Filmini izleyeceğim, romanı sevdim üstelik filminde Meryl Streep oynamış. Daha ne olsun!



Cerrah: Ayy bu nasıl kanlı, cerahatli, neşterli irinli bir kitaptı anlatamam.

Kitabın kapağı ve arkasını gördüğümde okudukça tırsarım, kapılar kilitli mi diye kontrol ederim, kısaca kendi götümden korkarım sanmıştım ama daha ziyade bir dönem ameliyathanede yaşamışım gibi hissettim.

Tess Gerritsen bacımız meğerse John Grisham'ın tıpçı versiyonuymuş. Çok bayıldım diyemem ama kesinlikle sıkıldım da diyemem, merak ettiren bir kitap. Şahsen John Grisham romanlarını severim, bunun tıp versiyonunu okumak isterseniz bu kitabı tavsiye ederim. Ben de başkaca kitaplarını okumayı planlıyorum Tess Gerritsen'in.



Dolores Claiborne: Şimdi size bir utancımdan bahsedeceğim: bu okuduğum ilk Stephan King romanıydı. 

Ama ne kitap, bayıldım, çok sevdim, okurken sevdiğim bir yemeği yiyormuşçasına zevk aldım (bir  oburun zevk tarifi). Anladığım kadarıyla yazarın normal tarzından biraz farklı tarzdaymış bu roman. 

Anlatılan olay çok çok sürükleyiciydi.Gece yatakta gözler kapanırken "hadi 2 sayfa daha" diye insanı uyanık kalmaya zorlayan kitaplardandı. Bunun yanı sıra karakterler çok çok güzel işlenmişti. Durum, karakter ve olay tasvirlerine ayrı ayrı hayran kalarak, bazen yüksek sesle gülerek okuyup bitirdim. 

Vera ve Dolores'in yapış yapış olmayan dostluklarını ve akıl yarıştırmalarını çok zevkle okudum. 

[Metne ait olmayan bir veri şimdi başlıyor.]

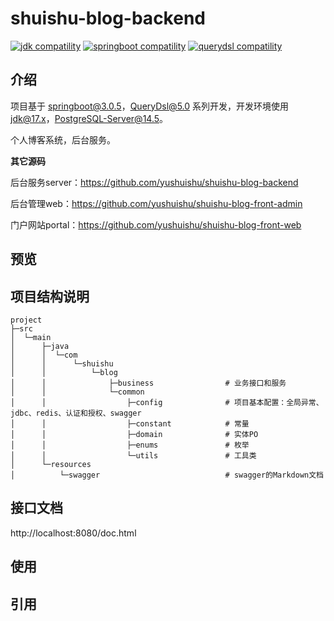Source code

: # shuishu-blog-backend

<p>
  <a href="https://www.oracle.com/java/technologies/javase/17u-relnotes.html"><img src="https://img.shields.io/badge/jdk-%3E=17.0.0-blue.svg" alt="jdk compatility"></a>
  <a href="https://spring.io/projects/spring-boot"><img src="https://img.shields.io/badge/springboot-%3E=3.0.0-green.svg" alt="springboot compatility"></a>
  <a href="http://querydsl.com/"><img src="https://img.shields.io/badge/querydsl-%3E=5.0-orange.svg" alt="querydsl compatility"></a>
</p>

## 介绍

项目基于 [springboot@3.0.5](https://spring.io/projects/spring-boot)，[QueryDsl@5.0](http://querydsl.com/) 系列开发，开发环境使用[jdk@17.x](https://www.oracle.com/java/technologies/downloads/#java17)，[PostgreSQL-Server@14.5](https://www.postgresql.org/)。

个人博客系统，后台服务。

**其它源码**

后台服务server：https://github.com/yushuishu/shuishu-blog-backend

后台管理web：https://github.com/yushuishu/shuishu-blog-front-admin

门户网站portal：https://github.com/yushuishu/shuishu-blog-front-web


## 预览

## 项目结构说明

```text
project
├─src
│  └─main
│      ├─java
│      │  └─com
│      │      └─shuishu
│      │          └─blog
│      │              ├─business                # 业务接口和服务
│      │              └─common
│      │                  ├─config              # 项目基本配置：全局异常、jdbc、redis、认证和授权、swagger
│      │                  ├─constant            # 常量
│      │                  ├─domain              # 实体PO
│      │                  ├─enums               # 枚举
│      │                  └─utils               # 工具类
│      └─resources
│          └─swagger                            # swagger的Markdown文档
```

## 接口文档

http://localhost:8080/doc.html

## 使用


## 引用

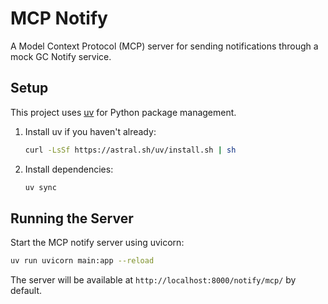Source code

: # MCP Notify

A Model Context Protocol (MCP) server for sending notifications through a mock GC Notify service.

## Setup

This project uses [uv](https://github.com/astral-sh/uv) for Python package management.

1. Install uv if you haven't already:
   ```bash
   curl -LsSf https://astral.sh/uv/install.sh | sh
   ```

2. Install dependencies:
   ```bash
   uv sync
   ```

## Running the Server

Start the MCP notify server using uvicorn:

```bash
uv run uvicorn main:app --reload
```

The server will be available at `http://localhost:8000/notify/mcp/` by default.
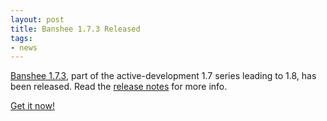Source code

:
 ```yaml
---
layout: post
title: Banshee 1.7.3 Released
tags:
- news
---
```


[Banshee 1.7.3](/download/archives/1.7.3/), part of the active-development 1.7 series leading to 1.8, has been released.  Read the [release notes](/download/archives/1.7.3/) for more info.

[Get it now!](/download)
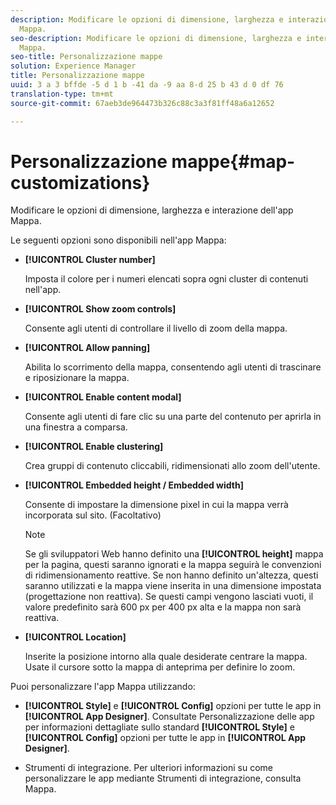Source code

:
 ```yaml
---
description: Modificare le opzioni di dimensione, larghezza e interazione dell'app
  Mappa.
seo-description: Modificare le opzioni di dimensione, larghezza e interazione dell'app
  Mappa.
seo-title: Personalizzazione mappe
solution: Experience Manager
title: Personalizzazione mappe
uuid: 3 a 3 bffde -5 d 1 b -41 da -9 aa 8-d 25 b 43 d 0 df 76
translation-type: tm+mt
source-git-commit: 67aeb3de964473b326c88c3a3f81ff48a6a12652

---
```



# Personalizzazione mappe{#map-customizations}

Modificare le opzioni di dimensione, larghezza e interazione dell'app Mappa.



Le seguenti opzioni sono disponibili nell'app Mappa:

* **[!UICONTROL Cluster number]**

   Imposta il colore per i numeri elencati sopra ogni cluster di contenuti nell'app.

* **[!UICONTROL Show zoom controls]**

   Consente agli utenti di controllare il livello di zoom della mappa.

* **[!UICONTROL Allow panning]**

   Abilita lo scorrimento della mappa, consentendo agli utenti di trascinare e riposizionare la mappa.

* **[!UICONTROL Enable content modal]**

   Consente agli utenti di fare clic su una parte del contenuto per aprirla in una finestra a comparsa.

* **[!UICONTROL Enable clustering]**

   Crea gruppi di contenuto cliccabili, ridimensionati allo zoom dell'utente.

* **[!UICONTROL Embedded height / Embedded width]**

   Consente di impostare la dimensione pixel in cui la mappa verrà incorporata sul sito. (Facoltativo)

   >[!NOTE]
   >
   >Se gli sviluppatori Web hanno definito una **[!UICONTROL height]** mappa per la pagina, questi saranno ignorati e la mappa seguirà le convenzioni di ridimensionamento reattive. Se non hanno definito un'altezza, questi saranno utilizzati e la mappa viene inserita in una dimensione impostata (progettazione non reattiva). Se questi campi vengono lasciati vuoti, il valore predefinito sarà 600 px per 400 px alta e la mappa non sarà reattiva.

* **[!UICONTROL Location]**

   Inserite la posizione intorno alla quale desiderate centrare la mappa. Usate il cursore sotto la mappa di anteprima per definire lo zoom.

Puoi personalizzare l'app Mappa utilizzando:

* **[!UICONTROL Style]** e **[!UICONTROL Config]** opzioni per tutte le app in **[!UICONTROL App Designer]**. Consultate Personalizzazione delle app per informazioni dettagliate sullo standard **[!UICONTROL Style]** e **[!UICONTROL Config]** opzioni per tutte le app in **[!UICONTROL App Designer]**.

* Strumenti di integrazione. Per ulteriori informazioni su come personalizzare le app mediante Strumenti di integrazione, consulta Mappa.

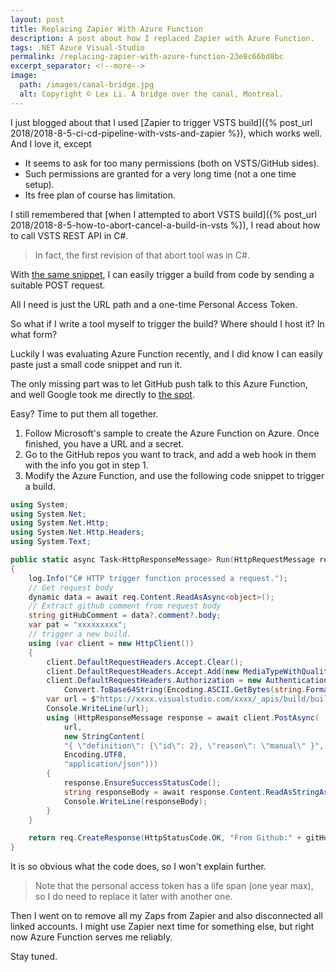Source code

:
 ```yaml
---
layout: post
title: Replacing Zapier With Azure Function
description: A post about how I replaced Zapier with Azure Function.
tags: .NET Azure Visual-Studio
permalink: /replacing-zapier-with-azure-function-23e8c66bd8bc
excerpt_separator: <!--more-->
image:
  path: /images/canal-bridge.jpg
  alt: Copyright © Lex Li. A bridge over the canal, Montreal.
---
```


I just blogged about that I used [Zapier to trigger VSTS build]({% post_url 2018/2018-8-5-ci-cd-pipeline-with-vsts-and-zapier %}), which works well. And I love it, except

- It seems to ask for too many permissions (both on VSTS/GitHub sides).
- Such permissions are granted for a very long time (not a one time setup).
- Its free plan of course has limitation.
<!--more-->

I still remembered that [when I attempted to abort VSTS build]({% post_url 2018/2018-8-5-how-to-abort-cancel-a-build-in-vsts %}), I read about how to call VSTS REST API in C#.

> In fact, the first revision of that abort tool was in C#.

With [the same snippet](https://learn.microsoft.com/rest/api/azure/devops/build/?view=azure-devops-rest-5.0), I can easily trigger a build from code by sending a suitable POST request.

All I need is just the URL path and a one-time Personal Access Token.

So what if I write a tool myself to trigger the build? Where should I host it? In what form?

Luckily I was evaluating Azure Function recently, and I did know I can easily paste just a small code snippet and run it.

The only missing part was to let GitHub push talk to this Azure Function, and well Google took me directly to [the spot](https://docs.microsoft.com/azure/azure-functions/functions-create-github-webhook-triggered-function#create-an-azure-function-app).

Easy? Time to put them all together.

1. Follow Microsoft's sample to create the Azure Function on Azure. Once finished, you have a URL and a secret.
1. Go to the GitHub repos you want to track, and add a web hook in them with the info you got in step 1.
1. Modify the Azure Function, and use the following code snippet to trigger a build.

```csharp
using System;
using System.Net;
using System.Net.Http;
using System.Net.Http.Headers;
using System.Text;

public static async Task<HttpResponseMessage> Run(HttpRequestMessage req, TraceWriter log)
{
    log.Info("C# HTTP trigger function processed a request.");
    // Get request body
    dynamic data = await req.Content.ReadAsAsync<object>();
    // Extract github comment from request body
    string gitHubComment = data?.comment?.body;
    var pat = "xxxxxxxxx";
    // trigger a new build.
    using (var client = new HttpClient())
    {
        client.DefaultRequestHeaders.Accept.Clear();
        client.DefaultRequestHeaders.Accept.Add(new MediaTypeWithQualityHeaderValue("application/json"));
        client.DefaultRequestHeaders.Authorization = new AuthenticationHeaderValue("Basic",
            Convert.ToBase64String(Encoding.ASCII.GetBytes(string.Format("{0}:{1}", "", pat))));
        var url = $"https://xxxx.visualstudio.com/xxxx/_apis/build/builds?api-version=4.1";
        Console.WriteLine(url);
        using (HttpResponseMessage response = await client.PostAsync(
            url,
            new StringContent(
            "{ \"definition\": {\"id\": 2}, \"reason\": \"manual\" }",
            Encoding.UTF8,
            "application/json")))
        {
            response.EnsureSuccessStatusCode();
            string responseBody = await response.Content.ReadAsStringAsync();
            Console.WriteLine(responseBody);
        }
    }

    return req.CreateResponse(HttpStatusCode.OK, "From Github:" + gitHubComment);
}
```

It is so obvious what the code does, so I won't explain further.

> Note that the personal access token has a life span (one year max), so I do need to replace it later with another one.

Then I went on to remove all my Zaps from Zapier and also disconnected all linked accounts. I might use Zapier next time for something else, but right now Azure Function serves me reliably.

Stay tuned.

Kısaca insan boşuna Stephan King olmuyormuş o kadar. Bir sonraki D&R siparişimde bir Stephan King kesinlikle olacak. Dolores Claiborne'u da çok ama çok tavsiye ederim.


Dokuz Günlük Kraliçe: 5 yıl önce herkesler okurken "ayy ben kralıçalı kitap mı okuycağ mışımm daha neler" diye hava yaparken geldiğim noktada her kitap siparişimde bir ya da iki kraliçeli kitap bulunuyor ve bu sayı gitgide artıyor. 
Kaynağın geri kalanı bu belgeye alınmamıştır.